For me, there are three factors:
1. If possible, keep the focus on the athletes. Ask about how the situation is affecting their families. What did they tell them before they left for China? What are their interactions like with Russian athletes? If you keep sports journalism about sports, you’re always safe.
2. Confer with your colleagues. Who knows better than Ukrainian sports journalists that have covered sports during crises from the past? In Beijing, we have journalists that have covered Ukrainian sport during the fall of the USSR, the Orange Revolution, the Revolution of Dignity, the invasion of Crimea, the war in Eastern Ukraine, and the global COVID pandemic. We have responses ready.

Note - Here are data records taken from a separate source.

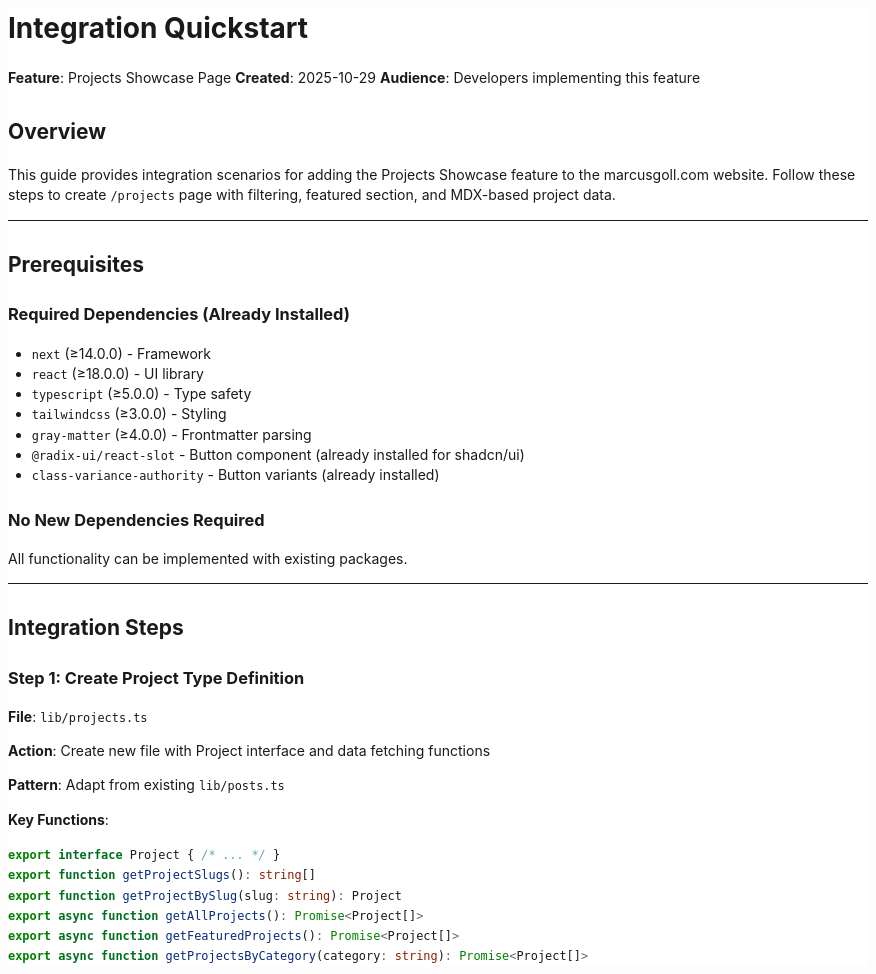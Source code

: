 # Integration Quickstart

**Feature**: Projects Showcase Page
**Created**: 2025-10-29
**Audience**: Developers implementing this feature

## Overview

This guide provides integration scenarios for adding the Projects Showcase feature to the marcusgoll.com website. Follow these steps to create `/projects` page with filtering, featured section, and MDX-based project data.

---

## Prerequisites

### Required Dependencies (Already Installed)

- `next` (≥14.0.0) - Framework
- `react` (≥18.0.0) - UI library
- `typescript` (≥5.0.0) - Type safety
- `tailwindcss` (≥3.0.0) - Styling
- `gray-matter` (≥4.0.0) - Frontmatter parsing
- `@radix-ui/react-slot` - Button component (already installed for shadcn/ui)
- `class-variance-authority` - Button variants (already installed)

### No New Dependencies Required

All functionality can be implemented with existing packages.

---

## Integration Steps

### Step 1: Create Project Type Definition

**File**: `lib/projects.ts`

**Action**: Create new file with Project interface and data fetching functions

**Pattern**: Adapt from existing `lib/posts.ts`

**Key Functions**:
```typescript
export interface Project { /* ... */ }
export function getProjectSlugs(): string[]
export function getProjectBySlug(slug: string): Project
export async function getAllProjects(): Promise<Project[]>
export async function getFeaturedProjects(): Promise<Project[]>
export async function getProjectsByCategory(category: string): Promise<Project[]>
```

3. Don’t embarrass yourself, your company, or the country. Ukrainian sports journalists walk around wearing the same uniforms as our athletes – we are literally branded as Ukraine. Many of us wear logos of our companies on outerwear or recording equipment. Any overly unfriendly, unreasonable, or aggressive behaviour could easily make its way into some kind of disinformation or propaganda campaign, so interact with others as though the world is watching – they very well just might be.
From Oksana Baiul’s mesmerising figure skating gold medal in 1994, to the women’s biathlon team’s emotional gold in 2014, to Oleksandr Abramenko’s death-defying championship run at PyeongChang 2018, Ukraine’s winter Olympians have created some of the most memorable sporting moments in modern Ukrainian history.
And The Kyiv Post will be there for the next time they do – and to cover all the reaction should the situation deteriorate back home.
It’s just too bad that the 2022 Olympics aren’t taking place in Lviv – in part, because of a previous Russian invasion of Ukraine.